§ **TASK DESCRIPTION**
Please give the data again exactly, with no line dropped.

Saved data entries:
______________________________
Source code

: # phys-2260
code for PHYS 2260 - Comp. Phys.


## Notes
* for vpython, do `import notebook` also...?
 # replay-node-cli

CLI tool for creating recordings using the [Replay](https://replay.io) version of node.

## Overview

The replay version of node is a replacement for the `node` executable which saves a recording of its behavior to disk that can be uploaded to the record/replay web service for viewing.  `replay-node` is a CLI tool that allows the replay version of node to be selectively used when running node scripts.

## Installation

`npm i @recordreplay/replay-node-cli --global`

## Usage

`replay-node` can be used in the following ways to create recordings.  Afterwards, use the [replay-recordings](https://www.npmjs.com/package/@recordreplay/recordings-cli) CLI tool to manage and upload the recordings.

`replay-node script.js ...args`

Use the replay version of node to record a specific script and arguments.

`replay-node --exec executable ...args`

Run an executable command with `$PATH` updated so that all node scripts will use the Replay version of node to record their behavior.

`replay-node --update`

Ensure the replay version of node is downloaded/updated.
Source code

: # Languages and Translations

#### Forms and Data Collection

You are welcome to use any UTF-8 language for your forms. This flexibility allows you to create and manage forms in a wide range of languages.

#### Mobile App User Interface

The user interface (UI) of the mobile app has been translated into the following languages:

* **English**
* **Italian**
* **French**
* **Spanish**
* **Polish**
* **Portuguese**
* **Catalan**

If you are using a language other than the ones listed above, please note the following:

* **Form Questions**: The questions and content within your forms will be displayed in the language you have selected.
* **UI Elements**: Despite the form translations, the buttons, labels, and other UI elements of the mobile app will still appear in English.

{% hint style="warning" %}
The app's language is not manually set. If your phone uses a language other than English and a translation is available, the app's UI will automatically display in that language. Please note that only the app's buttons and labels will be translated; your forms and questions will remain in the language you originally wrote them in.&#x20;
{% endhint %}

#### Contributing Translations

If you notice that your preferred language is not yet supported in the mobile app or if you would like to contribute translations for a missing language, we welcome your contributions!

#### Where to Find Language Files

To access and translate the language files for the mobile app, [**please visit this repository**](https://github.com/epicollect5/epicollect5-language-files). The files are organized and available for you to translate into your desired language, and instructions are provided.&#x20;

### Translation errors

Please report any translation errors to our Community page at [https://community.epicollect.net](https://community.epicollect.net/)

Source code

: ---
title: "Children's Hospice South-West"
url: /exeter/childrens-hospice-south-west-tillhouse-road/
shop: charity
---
______________________________
§ **COMPLETED EXERCISE**
Source code

: # phys-2260
code for PHYS 2260 - Comp. Phys.


## Notes
* for vpython, do `import notebook` also...?
 # replay-node-cli

CLI tool for creating recordings using the [Replay](https://replay.io) version of node.

## Overview

The replay version of node is a replacement for the `node` executable which saves a recording of its behavior to disk that can be uploaded to the record/replay web service for viewing.  `replay-node` is a CLI tool that allows the replay version of node to be selectively used when running node scripts.

## Installation

`npm i @recordreplay/replay-node-cli --global`

## Usage

`replay-node` can be used in the following ways to create recordings.  Afterwards, use the [replay-recordings](https://www.npmjs.com/package/@recordreplay/recordings-cli) CLI tool to manage and upload the recordings.

`replay-node script.js ...args`

Use the replay version of node to record a specific script and arguments.

`replay-node --exec executable ...args`

Run an executable command with `$PATH` updated so that all node scripts will use the Replay version of node to record their behavior.

`replay-node --update`

Ensure the replay version of node is downloaded/updated.
Source code

: # Languages and Translations

#### Forms and Data Collection

You are welcome to use any UTF-8 language for your forms. This flexibility allows you to create and manage forms in a wide range of languages.

#### Mobile App User Interface

The user interface (UI) of the mobile app has been translated into the following languages:

* **English**
* **Italian**
* **French**
* **Spanish**
* **Polish**
* **Portuguese**
* **Catalan**

If you are using a language other than the ones listed above, please note the following:

* **Form Questions**: The questions and content within your forms will be displayed in the language you have selected.
* **UI Elements**: Despite the form translations, the buttons, labels, and other UI elements of the mobile app will still appear in English.

{% hint style="warning" %}
The app's language is not manually set. If your phone uses a language other than English and a translation is available, the app's UI will automatically display in that language. Please note that only the app's buttons and labels will be translated; your forms and questions will remain in the language you originally wrote them in.&#x20;
{% endhint %}

#### Contributing Translations

If you notice that your preferred language is not yet supported in the mobile app or if you would like to contribute translations for a missing language, we welcome your contributions!

#### Where to Find Language Files

To access and translate the language files for the mobile app, [**please visit this repository**](https://github.com/epicollect5/epicollect5-language-files). The files are organized and available for you to translate into your desired language, and instructions are provided.&#x20;

### Translation errors

Please report any translation errors to our Community page at [https://community.epicollect.net](https://community.epicollect.net/)

Source code

: ---
title: "Children's Hospice South-West"
url: /exeter/childrens-hospice-south-west-tillhouse-road/
shop: charity
---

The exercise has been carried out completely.